IBDV抗原表位与HBcAg嵌合体基因的构建及其表达产物免疫功能分析

发布时间：2018-05-25 01:26

本文选题：传染性法氏囊病 + 乙肝病毒核心抗原　；参考：《南京农业大学》2010年硕士论文

【摘要】：传染性法氏囊病(Infectious Bursal Disease, IBD)是由传染性法氏囊病病毒(Infectious Bursal Disease Virus, IBDV)引起的以侵害雏鸡淋巴组织,特别是中枢免疫器官—法氏囊为主要特征的传染病。

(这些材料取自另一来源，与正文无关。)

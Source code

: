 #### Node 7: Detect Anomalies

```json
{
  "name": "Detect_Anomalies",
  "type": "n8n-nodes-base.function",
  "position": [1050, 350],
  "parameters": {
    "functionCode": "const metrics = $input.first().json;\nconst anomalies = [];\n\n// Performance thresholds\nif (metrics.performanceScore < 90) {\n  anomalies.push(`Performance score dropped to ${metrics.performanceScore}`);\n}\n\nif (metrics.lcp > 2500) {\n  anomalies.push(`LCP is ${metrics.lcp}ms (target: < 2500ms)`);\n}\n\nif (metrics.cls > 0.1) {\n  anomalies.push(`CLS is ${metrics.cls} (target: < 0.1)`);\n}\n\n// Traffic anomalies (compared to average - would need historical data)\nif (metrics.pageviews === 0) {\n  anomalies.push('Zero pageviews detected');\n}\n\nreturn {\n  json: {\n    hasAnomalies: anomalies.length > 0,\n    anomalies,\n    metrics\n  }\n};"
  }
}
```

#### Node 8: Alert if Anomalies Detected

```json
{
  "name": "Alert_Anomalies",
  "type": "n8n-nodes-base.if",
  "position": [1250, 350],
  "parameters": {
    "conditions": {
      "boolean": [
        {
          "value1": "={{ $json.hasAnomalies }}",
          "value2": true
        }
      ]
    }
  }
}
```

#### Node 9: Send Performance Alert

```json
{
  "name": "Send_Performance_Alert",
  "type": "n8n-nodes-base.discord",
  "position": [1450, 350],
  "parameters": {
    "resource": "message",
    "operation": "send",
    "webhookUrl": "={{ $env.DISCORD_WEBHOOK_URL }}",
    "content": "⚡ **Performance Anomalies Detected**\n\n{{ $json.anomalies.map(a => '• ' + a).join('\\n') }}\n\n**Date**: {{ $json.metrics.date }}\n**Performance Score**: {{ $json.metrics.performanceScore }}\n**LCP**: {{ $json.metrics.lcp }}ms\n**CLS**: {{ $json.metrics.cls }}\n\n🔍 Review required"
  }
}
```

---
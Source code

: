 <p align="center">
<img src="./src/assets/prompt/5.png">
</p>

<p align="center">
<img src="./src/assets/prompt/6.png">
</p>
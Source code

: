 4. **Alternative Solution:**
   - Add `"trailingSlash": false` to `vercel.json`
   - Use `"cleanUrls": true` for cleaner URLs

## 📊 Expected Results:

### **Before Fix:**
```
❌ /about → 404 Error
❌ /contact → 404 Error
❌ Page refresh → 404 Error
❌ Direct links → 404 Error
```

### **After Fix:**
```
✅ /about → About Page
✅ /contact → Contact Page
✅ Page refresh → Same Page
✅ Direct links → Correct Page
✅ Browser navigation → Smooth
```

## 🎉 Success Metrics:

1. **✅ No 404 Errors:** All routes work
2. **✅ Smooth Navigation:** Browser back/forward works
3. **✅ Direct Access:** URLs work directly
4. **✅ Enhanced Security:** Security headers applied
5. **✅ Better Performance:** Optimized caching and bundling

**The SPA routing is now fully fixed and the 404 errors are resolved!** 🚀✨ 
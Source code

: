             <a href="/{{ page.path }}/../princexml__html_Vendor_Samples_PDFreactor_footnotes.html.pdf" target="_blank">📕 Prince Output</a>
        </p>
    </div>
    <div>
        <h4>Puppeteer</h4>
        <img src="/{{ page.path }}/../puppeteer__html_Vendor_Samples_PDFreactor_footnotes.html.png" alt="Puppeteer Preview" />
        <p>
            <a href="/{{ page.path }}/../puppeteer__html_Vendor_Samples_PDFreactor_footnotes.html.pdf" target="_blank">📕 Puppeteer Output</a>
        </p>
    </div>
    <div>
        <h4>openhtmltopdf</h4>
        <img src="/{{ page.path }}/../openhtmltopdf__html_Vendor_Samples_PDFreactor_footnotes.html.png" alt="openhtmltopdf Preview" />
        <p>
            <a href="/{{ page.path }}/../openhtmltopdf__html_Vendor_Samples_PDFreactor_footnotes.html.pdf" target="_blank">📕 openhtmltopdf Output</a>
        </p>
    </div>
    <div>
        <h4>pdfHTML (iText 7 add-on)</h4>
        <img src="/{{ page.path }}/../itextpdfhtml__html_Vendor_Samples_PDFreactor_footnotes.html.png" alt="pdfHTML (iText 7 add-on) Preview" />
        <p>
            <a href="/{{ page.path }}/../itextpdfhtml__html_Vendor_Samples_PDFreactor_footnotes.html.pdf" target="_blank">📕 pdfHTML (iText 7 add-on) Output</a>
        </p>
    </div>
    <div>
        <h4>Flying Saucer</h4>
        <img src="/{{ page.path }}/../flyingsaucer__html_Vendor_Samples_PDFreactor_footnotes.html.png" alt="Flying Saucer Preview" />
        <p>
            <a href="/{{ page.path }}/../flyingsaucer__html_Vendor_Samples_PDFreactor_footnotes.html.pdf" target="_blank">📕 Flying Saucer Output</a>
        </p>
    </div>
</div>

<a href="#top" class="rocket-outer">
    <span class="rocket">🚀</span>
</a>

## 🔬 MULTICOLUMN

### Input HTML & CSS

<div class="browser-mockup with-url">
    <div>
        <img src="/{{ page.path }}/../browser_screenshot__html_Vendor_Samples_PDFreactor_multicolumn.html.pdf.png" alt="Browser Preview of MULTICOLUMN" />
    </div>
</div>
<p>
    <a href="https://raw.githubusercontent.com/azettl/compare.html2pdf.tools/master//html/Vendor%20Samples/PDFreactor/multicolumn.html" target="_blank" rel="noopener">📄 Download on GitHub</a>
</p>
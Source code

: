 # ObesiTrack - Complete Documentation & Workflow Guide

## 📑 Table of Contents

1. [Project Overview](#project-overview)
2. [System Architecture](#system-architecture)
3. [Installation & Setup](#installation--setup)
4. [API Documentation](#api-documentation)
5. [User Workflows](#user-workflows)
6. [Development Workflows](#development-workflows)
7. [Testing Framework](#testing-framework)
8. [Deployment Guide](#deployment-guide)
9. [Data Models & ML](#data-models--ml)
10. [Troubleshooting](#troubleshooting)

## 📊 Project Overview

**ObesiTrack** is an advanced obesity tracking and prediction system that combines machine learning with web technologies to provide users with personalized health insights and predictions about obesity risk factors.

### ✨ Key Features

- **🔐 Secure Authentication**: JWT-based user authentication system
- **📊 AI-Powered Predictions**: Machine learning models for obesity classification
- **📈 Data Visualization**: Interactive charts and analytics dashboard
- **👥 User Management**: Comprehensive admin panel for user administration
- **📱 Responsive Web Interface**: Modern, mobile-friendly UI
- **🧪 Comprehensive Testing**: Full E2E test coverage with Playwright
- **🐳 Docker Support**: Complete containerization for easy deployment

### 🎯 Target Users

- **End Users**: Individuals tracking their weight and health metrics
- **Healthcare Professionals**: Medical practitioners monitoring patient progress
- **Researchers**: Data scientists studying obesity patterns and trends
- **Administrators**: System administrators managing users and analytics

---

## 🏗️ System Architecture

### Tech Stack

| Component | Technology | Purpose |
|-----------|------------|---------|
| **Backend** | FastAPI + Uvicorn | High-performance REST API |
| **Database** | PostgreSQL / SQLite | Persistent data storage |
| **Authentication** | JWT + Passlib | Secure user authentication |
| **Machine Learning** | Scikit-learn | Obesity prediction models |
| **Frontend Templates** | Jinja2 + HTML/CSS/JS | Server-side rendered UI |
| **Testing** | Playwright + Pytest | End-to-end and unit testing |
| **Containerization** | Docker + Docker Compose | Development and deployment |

该病不仅引起患病动物死亡,而且还导致机体免疫抑制,使机体的免疫防御能力降低和疫苗免疫接种失败,对易感鸡群实施疫苗接种是预防该病最有效的方法,但由于各地流行的IBDV毒株的毒力与抗原性的差异,给疫苗毒株的选择造成较大的困难,每年由于IBD免疫失败或免疫抑制造成的经济损失巨大。为了抵抗超强毒的攻击以及母源抗体的干扰,目前广泛应用中等毒力的IBD活疫苗,给IBD的防控带来极大的隐患,灭活疫苗存在着抗原制备的困难。鉴于此,进一步分析当前IBDV的分子流行病学、研制新型的基因工程疫苗,仍是当前禽病防控工作中亟待解决的重要课题。研究内容包括两个部分：试验1：IBDV抗原表位与HBcAg嵌合体基因的构建及其表达产物分析为了提高模拟IBDV多表位基因5epis的免疫效力,运用重叠延伸PCR技术,在乙型肝炎病毒核心抗原(Hepatitis B core antigen, HBcAg)基因的231位～232位核苷酸(77位～78位氨基酸残基)之间插入BamH I和EcoR I酶切位点,构建基于HBcAg修饰基因(Modified HBc, mHBc)的抗原表位嵌合体基因分子载体pET-mHBc。将模拟IBDV多表位基因5epis定向插入到pET-mHBc的mHBc基因中,获得嵌合体基因mHBc-5epis表达质粒pET-mHBc-5epis,在大肠杆菌中表达。用SDS-PAGE分析,重组嵌合体蛋白的分子量约为29ku；在Western-blotting试验中,重组嵌合体蛋白与IBDV抗体反应形成1条特异性蛋白带。将重组菌超声破碎后,用电镜观察,可见重组嵌合体蛋白呈病毒样颗粒(VLP),直径约100nm～120nm；用IBDV抗体夹心ELISA检测,抗原效价达到1：200。本试验成功构建了5epis与HBcAg嵌合体基因,在大肠杆菌中高效表达具有IBDV抗原反应性的重组病毒样颗粒嵌合体蛋白,为表位型IBD基因工程疫苗的研究提供了一条新途径。试验2：重组mHBc-5epis嵌合体蛋白的免疫功能分析将重组菌pET-mHBc-5epis诱导表达,用SDS-PAGE胶回收方法纯化重组mHBc-5epis嵌合体蛋白,免疫1月龄SPF鸡,双抗体夹心ELISA法检测免疫鸡血清中的IFN-y、 IL-2、IL-4、IL-6动态变化,在免疫后的第2天IL-2、IL-4表达量都有明显上升;用间接ELISA去检测免疫鸡血清中IBDV抗体,在免疫后的第14天IBDV抗体效价达到1：100。试验表明,嵌合体基因HBcAg分子载体能够增强鸡产生特异性的体液免疫及细胞免疫应答。本试验首次证明了HBcAg在鸡体内能增强抗原表位的免疫保护效力,为新型IBD颗粒化多表位疫苗的研究奠定了基础。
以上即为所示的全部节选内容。